[TASK MATERIAL]

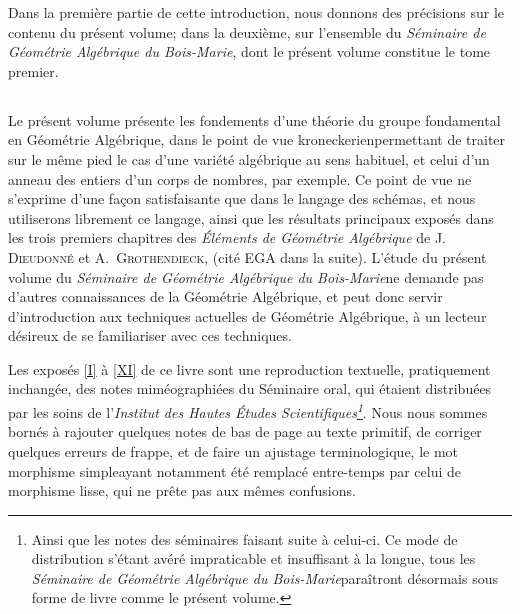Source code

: Dans la premi\`ere partie de cette introduction, nous donnons des
pr\'ecisions sur le contenu du pr\'esent volume; dans la
deuxi\`eme, sur l'ensemble du \og \emph{Séminaire de
Géométrie Algébrique du Bois-Marie}\fg, dont le pr\'esent
volume constitue le tome premier.

\let\oldthesubsection\thesubsection
\def\thesubsection{\arabic{subsection}}
\subsection{}
\label{I.introduction.1}
Le pr\'esent volume pr\'esente les fondements d'une
th\'eorie du groupe fondamental en G\'eom\'etrie Alg\'ebrique,
dans le point de vue \og kroneckerien\fg permettant de traiter sur le
m\^eme pied le cas d'une vari\'et\'e alg\'ebrique au sens
habituel, et celui d'un anneau des entiers d'un corps de nombres, par
exemple. Ce point de vue ne s'exprime d'une fa\c con satisfaisante
que dans le langage des sch\'emas, et nous utiliserons librement ce
langage, ainsi que les r\'esultats principaux expos\'es dans les
trois premiers chapitres des \emph{Éléments de Géométrie
Algébrique} de J.\, \textsc{Dieudonné} et A.\, \textsc{Grothendieck}, (cit\'e EGA dans
la suite). L'\'etude du pr\'esent volume du \og \emph{Séminaire
de Géométrie Algébrique du Bois-Marie}\fg ne demande pas
d'autres connaissances de la G\'eom\'etrie Alg\'ebrique, et peut
donc servir d'introduction aux techniques actuelles de
G\'eom\'etrie Alg\'ebrique, \`a un lecteur d\'esireux de se
familiariser avec ces techniques.

Les expos\'es \ref{I} \`a \ref{XI} de ce livre sont une reproduction
textuelle, pratiquement inchang\'ee, des notes
mim\'eographi\'ees du S\'eminaire oral, qui \'etaient
distribu\'ees par les soins de l'\emph{Institut des Hautes Études
Scientifiques\footnote{Ainsi que les notes des séminaires faisant
suite à celui-ci. Ce mode de distribution s'étant
avéré impraticable et insuffisant à la longue, tous les
\og \emph{Séminaire de Géométrie Algébrique du
Bois-Marie}\fg paraîtront désormais sous forme de livre comme
le présent volume.}}. Nous nous sommes born\'es \`a rajouter
quelques notes de bas de page au texte primitif, de corriger quelques
erreurs de frappe, et de faire un ajustage terminologique, le mot
\og morphisme simple\fg ayant notamment \'et\'e remplac\'e
entre-temps par celui de \og morphisme lisse\fg, qui ne pr\^ete pas aux
m\^emes confusions.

[/TASK MATERIAL]

*TASK BRIEF*.
Among the lines above, find those containing the word "livre" and copy each.

*OUTPUT FOR THIS EXERCISE*.
Les expos\'es \ref{I} \`a \ref{XI} de ce livre sont une reproduction
Bois-Marie}\fg paraîtront désormais sous forme de livre comme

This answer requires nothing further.